===== AVAILABLE DATA =====

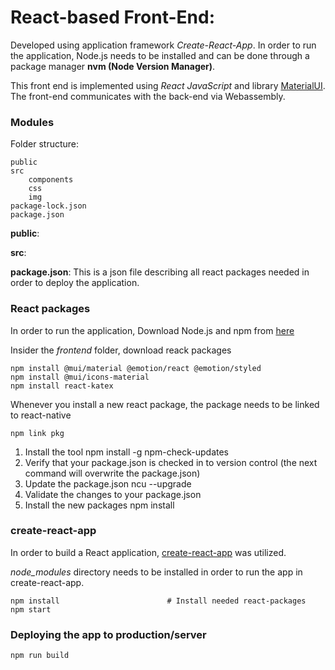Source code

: 
# React-based Front-End:
Developed using application framework *Create-React-App*. In order to run the application, Node.js needs to be installed and can be done through a package manager **nvm (Node Version Manager)**. 

This front end is implemented using *React JavaScript* and library [MaterialUI](https://mui.com/). 
The front-end communicates with the back-end via Webassembly.

### Modules

Folder structure: 
```console
public
src
    components
    css
    img
package-lock.json
package.json
```

**public**: 

**src**: 

**package.json**: This is a json file describing all react packages needed in order to deploy the application. 

### React packages
In order to run the application, Download Node.js and npm from [here](https://nodejs.org/en/download)

Insider the *frontend* folder, download reack packages 
```console
npm install @mui/material @emotion/react @emotion/styled
npm install @mui/icons-material
npm install react-katex
```

Whenever you install a new react package, the package needs to be linked to react-native
```console
npm link pkg
```

1. Install the tool npm install -g npm-check-updates
2. Verify that your package.json is checked in to version control (the next command will overwrite the package.json)
3. Update the package.json ncu --upgrade
4. Validate the changes to your package.json
5. Install the new packages npm install

### create-react-app 
In order to build a React application, [create-react-app](https://create-react-app.dev/docs/getting-started/) was utilized. 

*node_modules* directory needs to be installed in order to run the app in create-react-app. 

```console
npm install                        # Install needed react-packages
npm start
```

### Deploying the app to production/server

```console
npm run build
```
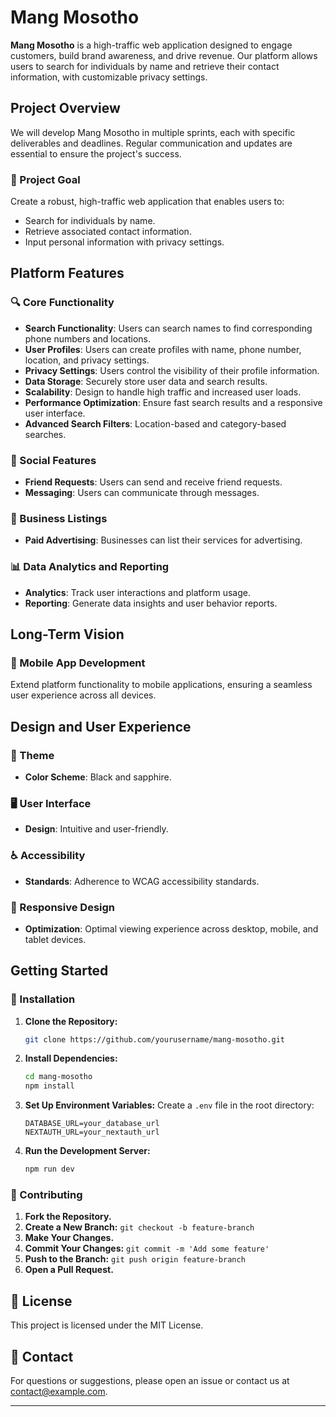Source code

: # Mang Mosotho

**Mang Mosotho** is a high-traffic web application designed to engage customers, build brand awareness, and drive revenue. Our platform allows users to search for individuals by name and retrieve their contact information, with customizable privacy settings.

## Project Overview

We will develop Mang Mosotho in multiple sprints, each with specific deliverables and deadlines. Regular communication and updates are essential to ensure the project's success.

### 🎯 Project Goal

Create a robust, high-traffic web application that enables users to:
- Search for individuals by name.
- Retrieve associated contact information.
- Input personal information with privacy settings.

## Platform Features

### 🔍 Core Functionality

- **Search Functionality**: Users can search names to find corresponding phone numbers and locations.
- **User Profiles**: Users can create profiles with name, phone number, location, and privacy settings.
- **Privacy Settings**: Users control the visibility of their profile information.
- **Data Storage**: Securely store user data and search results.
- **Scalability**: Design to handle high traffic and increased user loads.
- **Performance Optimization**: Ensure fast search results and a responsive user interface.
- **Advanced Search Filters**: Location-based and category-based searches.

### 👥 Social Features

- **Friend Requests**: Users can send and receive friend requests.
- **Messaging**: Users can communicate through messages.

### 💼 Business Listings

- **Paid Advertising**: Businesses can list their services for advertising.

### 📊 Data Analytics and Reporting

- **Analytics**: Track user interactions and platform usage.
- **Reporting**: Generate data insights and user behavior reports.

## Long-Term Vision

### 📱 Mobile App Development

Extend platform functionality to mobile applications, ensuring a seamless user experience across all devices.

## Design and User Experience

### 🎨 Theme

- **Color Scheme**: Black and sapphire.

### 🖥 User Interface

- **Design**: Intuitive and user-friendly.

### ♿ Accessibility

- **Standards**: Adherence to WCAG accessibility standards.

### 📱 Responsive Design

- **Optimization**: Optimal viewing experience across desktop, mobile, and tablet devices.

## Getting Started

### 🚀 Installation

1. **Clone the Repository:**
   ```bash
   git clone https://github.com/yourusername/mang-mosotho.git
   ```

2. **Install Dependencies:**
   ```bash
   cd mang-mosotho
   npm install
   ```

3. **Set Up Environment Variables:**
   Create a `.env` file in the root directory:
   ```env
   DATABASE_URL=your_database_url
   NEXTAUTH_URL=your_nextauth_url
   ```

4. **Run the Development Server:**
   ```bash
   npm run dev
   ```

### 🤝 Contributing

1. **Fork the Repository.**
2. **Create a New Branch:** `git checkout -b feature-branch`
3. **Make Your Changes.**
4. **Commit Your Changes:** `git commit -m 'Add some feature'`
5. **Push to the Branch:** `git push origin feature-branch`
6. **Open a Pull Request.**

## 📜 License

This project is licensed under the MIT License.

## 📧 Contact

For questions or suggestions, please open an issue or contact us at contact@example.com.

---
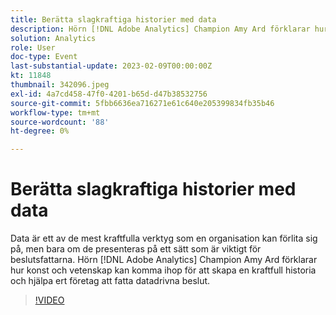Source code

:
 ```yaml
---
title: Berätta slagkraftiga historier med data
description: Hörn [!DNL Adobe Analytics] Champion Amy Ard förklarar hur konst och vetenskap kan komma ihop för att skapa en kraftfull historia och hjälpa ert företag att fatta datadrivna beslut.
solution: Analytics
role: User
doc-type: Event
last-substantial-update: 2023-02-09T00:00:00Z
kt: 11848
thumbnail: 342096.jpeg
exl-id: 4a7cd458-47f0-4201-b65d-d47b38532756
source-git-commit: 5fbb6636ea716271e61c640e205399834fb35b46
workflow-type: tm+mt
source-wordcount: '88'
ht-degree: 0%

---
```


# Berätta slagkraftiga historier med data

Data är ett av de mest kraftfulla verktyg som en organisation kan förlita sig på, men bara om de presenteras på ett sätt som är viktigt för beslutsfattarna. Hörn [!DNL Adobe Analytics] Champion Amy Ard förklarar hur konst och vetenskap kan komma ihop för att skapa en kraftfull historia och hjälpa ert företag att fatta datadrivna beslut.

>[!VIDEO](https://video.tv.adobe.com/v/342096/?quality=12&learn=on)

=====

_TASK ITEM_
Start at the first line of the records and write out everything up to and including the line containing "Developed using application". No pictures.

_EXPECTED ANSWER_
Source code

: 
# React-based Front-End:
Developed using application framework *Create-React-App*. In order to run the application, Node.js needs to be installed and can be done through a package manager **nvm (Node Version Manager)**. 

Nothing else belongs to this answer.